* _DATA TO EXAMINE_:
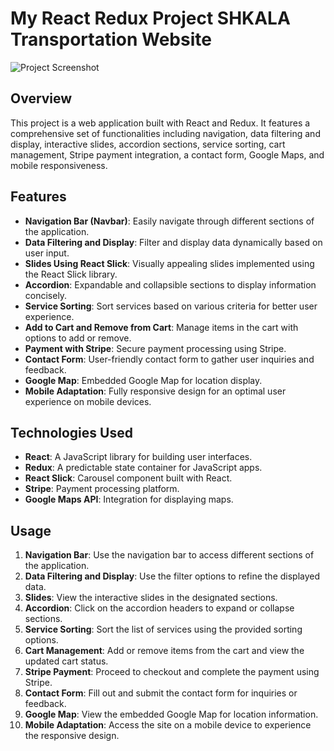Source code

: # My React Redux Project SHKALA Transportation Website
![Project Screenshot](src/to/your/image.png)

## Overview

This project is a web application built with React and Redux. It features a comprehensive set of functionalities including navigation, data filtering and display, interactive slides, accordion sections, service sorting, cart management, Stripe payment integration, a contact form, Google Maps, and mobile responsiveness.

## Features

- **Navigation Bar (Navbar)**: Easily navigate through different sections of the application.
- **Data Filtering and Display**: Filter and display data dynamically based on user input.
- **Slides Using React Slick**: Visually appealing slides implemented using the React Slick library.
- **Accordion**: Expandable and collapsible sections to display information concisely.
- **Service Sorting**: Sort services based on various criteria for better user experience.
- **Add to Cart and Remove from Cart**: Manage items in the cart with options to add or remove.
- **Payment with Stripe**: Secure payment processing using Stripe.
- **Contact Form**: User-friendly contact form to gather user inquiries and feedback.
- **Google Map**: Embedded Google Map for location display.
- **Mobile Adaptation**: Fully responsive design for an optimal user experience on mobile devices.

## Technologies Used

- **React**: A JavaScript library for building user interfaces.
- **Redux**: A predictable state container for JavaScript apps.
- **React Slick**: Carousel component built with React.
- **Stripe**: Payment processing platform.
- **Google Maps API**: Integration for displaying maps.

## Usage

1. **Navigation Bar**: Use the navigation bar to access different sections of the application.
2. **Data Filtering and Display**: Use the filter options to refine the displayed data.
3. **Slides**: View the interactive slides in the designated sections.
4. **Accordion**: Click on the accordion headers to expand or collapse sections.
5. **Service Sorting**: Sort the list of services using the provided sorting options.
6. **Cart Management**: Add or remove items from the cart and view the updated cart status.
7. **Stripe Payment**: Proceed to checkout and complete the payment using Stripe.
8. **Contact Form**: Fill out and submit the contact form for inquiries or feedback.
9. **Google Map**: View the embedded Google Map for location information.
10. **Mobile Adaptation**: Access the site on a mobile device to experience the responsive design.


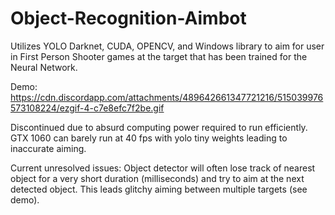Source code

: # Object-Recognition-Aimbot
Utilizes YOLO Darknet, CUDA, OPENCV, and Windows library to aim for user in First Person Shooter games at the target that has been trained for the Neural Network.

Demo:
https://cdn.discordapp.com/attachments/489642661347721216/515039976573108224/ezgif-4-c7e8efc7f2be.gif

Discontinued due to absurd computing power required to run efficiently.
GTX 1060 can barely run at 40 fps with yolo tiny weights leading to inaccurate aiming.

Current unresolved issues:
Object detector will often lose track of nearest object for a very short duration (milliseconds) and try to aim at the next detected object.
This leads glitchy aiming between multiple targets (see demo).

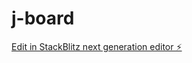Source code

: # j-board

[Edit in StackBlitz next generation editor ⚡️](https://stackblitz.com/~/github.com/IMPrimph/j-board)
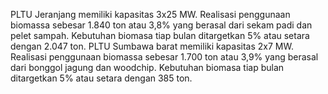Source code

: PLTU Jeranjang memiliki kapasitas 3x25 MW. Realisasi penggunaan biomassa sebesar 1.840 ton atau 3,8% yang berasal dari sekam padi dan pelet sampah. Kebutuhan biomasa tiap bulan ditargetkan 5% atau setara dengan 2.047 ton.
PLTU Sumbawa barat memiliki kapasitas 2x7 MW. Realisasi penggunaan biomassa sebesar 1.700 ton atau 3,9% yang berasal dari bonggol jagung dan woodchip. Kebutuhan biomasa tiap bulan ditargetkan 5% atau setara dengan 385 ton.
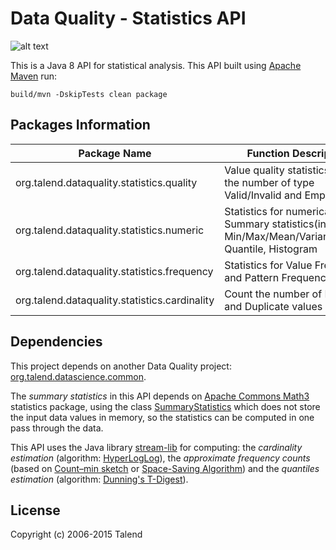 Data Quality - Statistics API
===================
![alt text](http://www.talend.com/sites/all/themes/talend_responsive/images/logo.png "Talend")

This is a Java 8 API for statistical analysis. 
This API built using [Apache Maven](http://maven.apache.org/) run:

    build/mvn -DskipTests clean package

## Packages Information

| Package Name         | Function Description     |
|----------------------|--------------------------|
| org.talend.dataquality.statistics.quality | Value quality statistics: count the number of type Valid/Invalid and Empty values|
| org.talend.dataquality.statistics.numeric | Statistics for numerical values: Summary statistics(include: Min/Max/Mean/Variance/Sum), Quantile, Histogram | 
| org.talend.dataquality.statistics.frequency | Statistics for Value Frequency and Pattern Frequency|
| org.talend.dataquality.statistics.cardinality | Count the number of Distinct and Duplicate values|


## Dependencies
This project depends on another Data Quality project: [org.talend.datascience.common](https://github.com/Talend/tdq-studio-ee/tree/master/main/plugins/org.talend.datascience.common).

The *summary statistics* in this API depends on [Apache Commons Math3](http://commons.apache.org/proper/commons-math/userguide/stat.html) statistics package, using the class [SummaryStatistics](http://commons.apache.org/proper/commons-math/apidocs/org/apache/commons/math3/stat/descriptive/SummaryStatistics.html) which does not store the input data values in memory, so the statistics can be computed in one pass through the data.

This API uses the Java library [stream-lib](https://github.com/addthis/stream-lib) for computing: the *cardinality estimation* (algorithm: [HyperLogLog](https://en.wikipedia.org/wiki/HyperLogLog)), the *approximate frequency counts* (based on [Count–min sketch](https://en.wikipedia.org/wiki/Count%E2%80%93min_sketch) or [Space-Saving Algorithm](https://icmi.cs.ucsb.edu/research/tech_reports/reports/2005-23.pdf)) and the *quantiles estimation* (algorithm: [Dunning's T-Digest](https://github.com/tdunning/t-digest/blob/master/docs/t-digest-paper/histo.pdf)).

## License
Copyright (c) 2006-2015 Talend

* _PROBLEM DESCRIPTION_: In the listing above, find each line with the word "mobile" and return it.

* _TASK RESPONSE_:
This project is a web application built with React and Redux. It features a comprehensive set of functionalities including navigation, data filtering and display, interactive slides, accordion sections, service sorting, cart management, Stripe payment integration, a contact form, Google Maps, and mobile responsiveness.
- **Mobile Adaptation**: Fully responsive design for an optimal user experience on mobile devices.
10. **Mobile Adaptation**: Access the site on a mobile device to experience the responsive design.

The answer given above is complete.